Monday, May 19, 2008

A Child, a Bizarre Tumor and a Perilous Operation


[Source: KERIDWEN CORNELIUS, NYTimes.com] - Three-year-old Grace Webster perches on the operating table, tiny and cold, covered only by a diaper and her sandy-blond Raggedy Ann hair. Her blue eyes gaze warily at the monster-size machines sprouting tube tentacles that encircle her — machines that will guide surgeons four inches into her brain.

Grace had her first menstrual period at 14 months old. Her body is racked more than 10 times a day with seizures, some of them bizarrely mimicking laughter or rage.
The source of her suffering is a hypothalamic hamartoma, or H.H., a tumor on the hypothalamus that strikes only a few thousand people in the world. And while the tumor is not malignant, until five years ago it was considered incurable, even when baffled doctors could diagnose it. Surgery was risky and largely ineffective. Medication seldom helped. Many children were institutionalized.
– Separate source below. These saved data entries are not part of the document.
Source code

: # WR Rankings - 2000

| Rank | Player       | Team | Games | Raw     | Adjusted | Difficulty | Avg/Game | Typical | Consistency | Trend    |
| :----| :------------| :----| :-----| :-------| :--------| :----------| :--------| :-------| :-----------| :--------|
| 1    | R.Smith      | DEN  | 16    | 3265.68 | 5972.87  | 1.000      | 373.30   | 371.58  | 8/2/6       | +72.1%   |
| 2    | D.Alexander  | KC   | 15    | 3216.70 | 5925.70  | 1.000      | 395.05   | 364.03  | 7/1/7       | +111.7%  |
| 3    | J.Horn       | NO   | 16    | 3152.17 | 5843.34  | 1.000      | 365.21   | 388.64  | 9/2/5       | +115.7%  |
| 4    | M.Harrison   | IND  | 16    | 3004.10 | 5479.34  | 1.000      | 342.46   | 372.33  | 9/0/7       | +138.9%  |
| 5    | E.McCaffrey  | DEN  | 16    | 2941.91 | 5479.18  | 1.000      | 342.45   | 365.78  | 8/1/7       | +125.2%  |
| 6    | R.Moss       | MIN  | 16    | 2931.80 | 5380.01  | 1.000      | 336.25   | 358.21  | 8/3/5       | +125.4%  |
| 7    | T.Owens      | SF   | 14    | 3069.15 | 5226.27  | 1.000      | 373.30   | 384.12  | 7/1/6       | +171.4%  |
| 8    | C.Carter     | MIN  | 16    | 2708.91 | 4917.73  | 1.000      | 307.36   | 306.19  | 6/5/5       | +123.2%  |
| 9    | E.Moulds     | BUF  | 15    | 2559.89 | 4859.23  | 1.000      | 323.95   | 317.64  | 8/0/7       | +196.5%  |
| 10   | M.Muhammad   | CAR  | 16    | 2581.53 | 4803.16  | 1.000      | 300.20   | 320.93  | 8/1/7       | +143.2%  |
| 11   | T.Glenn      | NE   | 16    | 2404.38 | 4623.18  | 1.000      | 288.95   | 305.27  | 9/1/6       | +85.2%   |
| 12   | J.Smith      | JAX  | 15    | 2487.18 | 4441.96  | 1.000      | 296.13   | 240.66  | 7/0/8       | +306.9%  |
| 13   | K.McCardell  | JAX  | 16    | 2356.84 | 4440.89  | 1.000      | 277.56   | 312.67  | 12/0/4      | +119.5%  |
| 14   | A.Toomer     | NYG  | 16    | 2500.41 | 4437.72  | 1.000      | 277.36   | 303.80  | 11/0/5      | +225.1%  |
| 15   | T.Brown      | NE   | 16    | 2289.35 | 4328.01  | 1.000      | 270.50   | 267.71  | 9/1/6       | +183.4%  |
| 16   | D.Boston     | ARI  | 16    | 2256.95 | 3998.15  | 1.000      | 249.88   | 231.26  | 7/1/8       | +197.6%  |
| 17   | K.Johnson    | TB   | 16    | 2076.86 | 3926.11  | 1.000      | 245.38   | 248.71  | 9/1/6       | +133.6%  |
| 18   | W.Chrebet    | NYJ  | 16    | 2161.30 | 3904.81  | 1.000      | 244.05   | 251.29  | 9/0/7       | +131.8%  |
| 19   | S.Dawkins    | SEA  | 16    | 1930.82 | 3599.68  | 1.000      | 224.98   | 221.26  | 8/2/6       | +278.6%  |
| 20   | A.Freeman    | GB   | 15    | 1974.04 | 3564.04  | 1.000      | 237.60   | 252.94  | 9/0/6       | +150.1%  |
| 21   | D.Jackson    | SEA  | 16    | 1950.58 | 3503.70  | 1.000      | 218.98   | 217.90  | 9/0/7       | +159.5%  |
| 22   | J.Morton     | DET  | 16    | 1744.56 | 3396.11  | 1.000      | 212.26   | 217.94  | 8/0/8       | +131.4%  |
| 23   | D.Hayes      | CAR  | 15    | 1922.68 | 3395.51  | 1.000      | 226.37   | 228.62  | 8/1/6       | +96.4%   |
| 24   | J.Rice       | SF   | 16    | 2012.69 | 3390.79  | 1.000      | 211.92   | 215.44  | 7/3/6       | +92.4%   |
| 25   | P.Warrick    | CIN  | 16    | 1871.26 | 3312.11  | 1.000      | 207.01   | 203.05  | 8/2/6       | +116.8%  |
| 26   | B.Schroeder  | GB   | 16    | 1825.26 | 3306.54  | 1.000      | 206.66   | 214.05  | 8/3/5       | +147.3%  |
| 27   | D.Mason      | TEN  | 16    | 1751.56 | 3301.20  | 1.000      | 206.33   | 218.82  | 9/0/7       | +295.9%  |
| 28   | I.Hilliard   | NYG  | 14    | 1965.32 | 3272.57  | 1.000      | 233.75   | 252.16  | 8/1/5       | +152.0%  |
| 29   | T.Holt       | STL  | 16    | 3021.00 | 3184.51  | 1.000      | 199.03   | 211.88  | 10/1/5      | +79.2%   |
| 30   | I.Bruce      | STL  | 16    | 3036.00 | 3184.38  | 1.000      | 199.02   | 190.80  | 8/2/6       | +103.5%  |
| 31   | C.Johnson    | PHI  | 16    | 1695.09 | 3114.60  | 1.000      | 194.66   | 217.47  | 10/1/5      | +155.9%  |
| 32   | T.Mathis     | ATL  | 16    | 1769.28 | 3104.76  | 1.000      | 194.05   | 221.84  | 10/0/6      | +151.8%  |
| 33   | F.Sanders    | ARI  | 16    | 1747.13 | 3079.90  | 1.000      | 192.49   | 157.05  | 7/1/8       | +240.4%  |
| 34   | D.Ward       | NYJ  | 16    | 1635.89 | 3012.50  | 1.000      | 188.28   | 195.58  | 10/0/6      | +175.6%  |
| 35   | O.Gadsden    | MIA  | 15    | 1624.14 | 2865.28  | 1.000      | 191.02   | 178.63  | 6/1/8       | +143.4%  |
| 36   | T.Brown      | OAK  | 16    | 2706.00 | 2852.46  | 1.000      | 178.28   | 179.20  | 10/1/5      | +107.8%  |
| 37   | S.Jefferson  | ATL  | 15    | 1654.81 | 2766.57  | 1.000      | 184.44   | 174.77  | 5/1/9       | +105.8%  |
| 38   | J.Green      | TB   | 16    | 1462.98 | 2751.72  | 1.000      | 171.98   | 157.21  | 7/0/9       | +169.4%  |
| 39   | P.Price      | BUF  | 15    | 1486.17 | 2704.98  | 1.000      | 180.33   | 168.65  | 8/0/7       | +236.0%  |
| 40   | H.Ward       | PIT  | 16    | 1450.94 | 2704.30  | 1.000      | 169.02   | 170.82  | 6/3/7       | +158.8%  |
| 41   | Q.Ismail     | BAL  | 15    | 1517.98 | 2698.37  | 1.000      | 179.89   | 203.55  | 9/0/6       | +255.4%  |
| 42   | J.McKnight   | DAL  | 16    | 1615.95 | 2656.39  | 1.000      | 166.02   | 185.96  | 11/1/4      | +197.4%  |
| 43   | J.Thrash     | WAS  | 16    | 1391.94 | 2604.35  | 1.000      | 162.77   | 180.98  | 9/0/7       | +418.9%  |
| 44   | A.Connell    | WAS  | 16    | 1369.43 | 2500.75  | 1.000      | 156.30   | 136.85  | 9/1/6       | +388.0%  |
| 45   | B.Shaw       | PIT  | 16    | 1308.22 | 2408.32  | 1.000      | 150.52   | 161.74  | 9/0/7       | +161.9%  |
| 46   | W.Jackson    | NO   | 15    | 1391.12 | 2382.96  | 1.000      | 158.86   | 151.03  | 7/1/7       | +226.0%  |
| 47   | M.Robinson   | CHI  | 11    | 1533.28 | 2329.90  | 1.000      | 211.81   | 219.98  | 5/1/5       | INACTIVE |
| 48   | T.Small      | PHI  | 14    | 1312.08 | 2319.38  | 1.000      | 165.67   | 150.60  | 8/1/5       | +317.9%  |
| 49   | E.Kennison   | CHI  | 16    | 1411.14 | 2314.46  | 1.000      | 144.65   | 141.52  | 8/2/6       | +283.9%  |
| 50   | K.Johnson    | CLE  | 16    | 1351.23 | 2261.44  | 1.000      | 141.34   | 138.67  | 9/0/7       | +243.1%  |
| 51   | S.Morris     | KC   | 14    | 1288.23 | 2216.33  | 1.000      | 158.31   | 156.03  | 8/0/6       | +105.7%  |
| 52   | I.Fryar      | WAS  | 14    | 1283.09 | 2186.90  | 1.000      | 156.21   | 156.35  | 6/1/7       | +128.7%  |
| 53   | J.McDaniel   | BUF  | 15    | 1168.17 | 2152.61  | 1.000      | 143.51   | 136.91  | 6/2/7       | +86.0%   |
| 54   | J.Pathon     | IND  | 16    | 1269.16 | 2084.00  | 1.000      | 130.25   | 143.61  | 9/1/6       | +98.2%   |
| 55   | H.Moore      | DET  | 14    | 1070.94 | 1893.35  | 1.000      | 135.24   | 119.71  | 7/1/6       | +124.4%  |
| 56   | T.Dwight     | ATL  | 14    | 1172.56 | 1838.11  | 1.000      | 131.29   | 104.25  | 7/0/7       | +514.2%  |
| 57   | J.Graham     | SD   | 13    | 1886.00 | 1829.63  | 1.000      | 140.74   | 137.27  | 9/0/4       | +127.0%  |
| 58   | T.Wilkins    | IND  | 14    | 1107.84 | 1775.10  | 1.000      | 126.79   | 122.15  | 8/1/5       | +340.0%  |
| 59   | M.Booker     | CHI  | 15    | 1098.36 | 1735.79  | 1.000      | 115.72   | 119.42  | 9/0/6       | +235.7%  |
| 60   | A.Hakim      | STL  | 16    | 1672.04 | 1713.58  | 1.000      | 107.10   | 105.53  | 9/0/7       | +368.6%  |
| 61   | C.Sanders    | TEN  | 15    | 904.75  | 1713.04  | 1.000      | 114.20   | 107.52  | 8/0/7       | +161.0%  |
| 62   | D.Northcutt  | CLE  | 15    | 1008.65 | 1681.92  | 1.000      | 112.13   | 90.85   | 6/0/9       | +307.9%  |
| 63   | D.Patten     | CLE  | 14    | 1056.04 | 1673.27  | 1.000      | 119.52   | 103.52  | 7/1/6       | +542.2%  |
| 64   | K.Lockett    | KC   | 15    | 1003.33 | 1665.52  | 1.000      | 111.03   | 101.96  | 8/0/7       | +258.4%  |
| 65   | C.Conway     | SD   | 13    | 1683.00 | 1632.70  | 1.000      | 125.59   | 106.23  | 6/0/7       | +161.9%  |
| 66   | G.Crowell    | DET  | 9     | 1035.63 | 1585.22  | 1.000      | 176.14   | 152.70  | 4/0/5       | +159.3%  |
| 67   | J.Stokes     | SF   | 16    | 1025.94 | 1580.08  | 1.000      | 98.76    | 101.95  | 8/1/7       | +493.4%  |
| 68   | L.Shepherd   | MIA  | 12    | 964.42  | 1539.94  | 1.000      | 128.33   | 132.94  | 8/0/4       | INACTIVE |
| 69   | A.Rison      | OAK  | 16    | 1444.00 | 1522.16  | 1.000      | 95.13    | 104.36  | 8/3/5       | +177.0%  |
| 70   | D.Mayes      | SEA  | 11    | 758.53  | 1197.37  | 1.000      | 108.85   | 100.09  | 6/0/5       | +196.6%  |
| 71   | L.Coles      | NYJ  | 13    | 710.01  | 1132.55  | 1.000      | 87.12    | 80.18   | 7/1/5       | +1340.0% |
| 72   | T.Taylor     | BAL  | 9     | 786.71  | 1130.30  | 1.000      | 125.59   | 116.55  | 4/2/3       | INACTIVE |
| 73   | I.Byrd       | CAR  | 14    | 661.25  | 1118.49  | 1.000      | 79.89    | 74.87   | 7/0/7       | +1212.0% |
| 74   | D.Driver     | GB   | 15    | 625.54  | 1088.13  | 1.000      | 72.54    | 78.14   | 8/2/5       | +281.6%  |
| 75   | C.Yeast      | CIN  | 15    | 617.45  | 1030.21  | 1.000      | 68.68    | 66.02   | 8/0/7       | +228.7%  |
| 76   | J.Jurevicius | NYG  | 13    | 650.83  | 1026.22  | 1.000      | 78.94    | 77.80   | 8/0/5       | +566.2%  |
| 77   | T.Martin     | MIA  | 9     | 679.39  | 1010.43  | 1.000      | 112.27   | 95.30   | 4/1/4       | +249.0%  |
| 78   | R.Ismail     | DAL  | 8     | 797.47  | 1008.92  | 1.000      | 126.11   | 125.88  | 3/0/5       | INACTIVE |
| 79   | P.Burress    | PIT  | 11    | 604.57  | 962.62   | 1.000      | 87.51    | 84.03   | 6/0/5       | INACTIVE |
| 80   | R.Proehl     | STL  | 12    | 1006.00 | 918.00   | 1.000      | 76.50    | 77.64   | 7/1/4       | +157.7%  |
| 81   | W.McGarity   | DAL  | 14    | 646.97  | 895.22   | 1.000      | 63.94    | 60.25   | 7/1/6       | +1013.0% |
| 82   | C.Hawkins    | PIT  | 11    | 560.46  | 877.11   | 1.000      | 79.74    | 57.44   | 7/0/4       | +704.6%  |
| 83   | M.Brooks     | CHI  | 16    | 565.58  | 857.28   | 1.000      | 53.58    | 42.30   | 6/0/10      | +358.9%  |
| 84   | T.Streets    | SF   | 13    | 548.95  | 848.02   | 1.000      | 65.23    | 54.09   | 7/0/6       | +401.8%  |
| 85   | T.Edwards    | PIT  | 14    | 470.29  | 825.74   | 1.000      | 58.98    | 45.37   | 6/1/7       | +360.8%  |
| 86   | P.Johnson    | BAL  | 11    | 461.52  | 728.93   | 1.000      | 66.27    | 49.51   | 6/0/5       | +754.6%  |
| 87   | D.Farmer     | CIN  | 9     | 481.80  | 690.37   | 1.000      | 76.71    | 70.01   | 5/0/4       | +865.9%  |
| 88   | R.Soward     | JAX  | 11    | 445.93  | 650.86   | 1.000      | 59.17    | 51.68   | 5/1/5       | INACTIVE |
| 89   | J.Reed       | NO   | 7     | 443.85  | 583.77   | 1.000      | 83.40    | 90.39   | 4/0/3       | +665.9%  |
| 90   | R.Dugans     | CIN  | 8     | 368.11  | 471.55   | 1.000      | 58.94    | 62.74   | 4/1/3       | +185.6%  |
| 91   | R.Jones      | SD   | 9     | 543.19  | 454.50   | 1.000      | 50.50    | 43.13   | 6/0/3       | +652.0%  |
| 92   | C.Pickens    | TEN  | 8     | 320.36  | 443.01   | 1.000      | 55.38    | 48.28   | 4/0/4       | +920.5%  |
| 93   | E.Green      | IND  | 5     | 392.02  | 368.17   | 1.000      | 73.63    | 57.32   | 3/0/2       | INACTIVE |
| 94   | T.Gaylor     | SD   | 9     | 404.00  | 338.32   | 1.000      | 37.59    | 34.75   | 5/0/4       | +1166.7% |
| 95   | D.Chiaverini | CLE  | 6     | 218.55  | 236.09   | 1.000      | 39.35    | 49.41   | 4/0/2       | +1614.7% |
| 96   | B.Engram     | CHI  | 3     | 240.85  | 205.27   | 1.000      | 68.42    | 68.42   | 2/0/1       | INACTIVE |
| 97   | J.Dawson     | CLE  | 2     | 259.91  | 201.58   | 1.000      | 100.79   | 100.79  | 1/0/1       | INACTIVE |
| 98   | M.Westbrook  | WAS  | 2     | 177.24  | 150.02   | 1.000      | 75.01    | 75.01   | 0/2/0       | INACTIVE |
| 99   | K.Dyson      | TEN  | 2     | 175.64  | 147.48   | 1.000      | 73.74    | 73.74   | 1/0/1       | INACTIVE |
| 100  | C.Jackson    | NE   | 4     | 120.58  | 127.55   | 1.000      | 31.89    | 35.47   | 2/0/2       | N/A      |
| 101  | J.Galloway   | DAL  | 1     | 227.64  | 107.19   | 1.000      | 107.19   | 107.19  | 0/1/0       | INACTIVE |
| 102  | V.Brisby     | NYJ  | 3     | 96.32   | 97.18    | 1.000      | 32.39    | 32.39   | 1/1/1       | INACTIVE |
Now, thanks to an innovative surgical procedure, scores of these children have been cured at two centers that specialize in the disease. One is in Melbourne, Australia; the other is the Barrow Neurological Institute here in Phoenix.

It is 8 a.m. on April 20, 2007, and on the operating table at Barrow a nurse and a neuroanesthesiologist are trying to coax the anesthesia mask onto Grace’s mouth.
She is having none of it. Her face turns bright pink and crinkles into a wail. One arm clutches her plush puppy; the other stretches toward the door as she calls for her mother, Erica.

Finally the mask is in place, and Grace’s belly billows rhythmically as the anesthesiologist pumps the vapors into her body. The nurses insert tubes into her mouth, arm, toes, back and urethra. (Now it is Grace who is sprouting tentacles.)
She is wheeled into the adjoining room to undergo a specialized M.R.I. It produces a high-definition image integrated with a tracking system that will guide the surgeons to the tumor. The doctors will take images of Grace’s brain throughout the surgery, pinpointing the location of structures. The scans will also reveal the exact size of the tumor.

“It’s a big, nasty one,” says the anesthesiologist, Dr. Steven Shedd. At 3.23 centimeters across, it is about the size of a Ping-Pong ball. It bulges out from the hypothalamus and fills much of the neighboring cavity.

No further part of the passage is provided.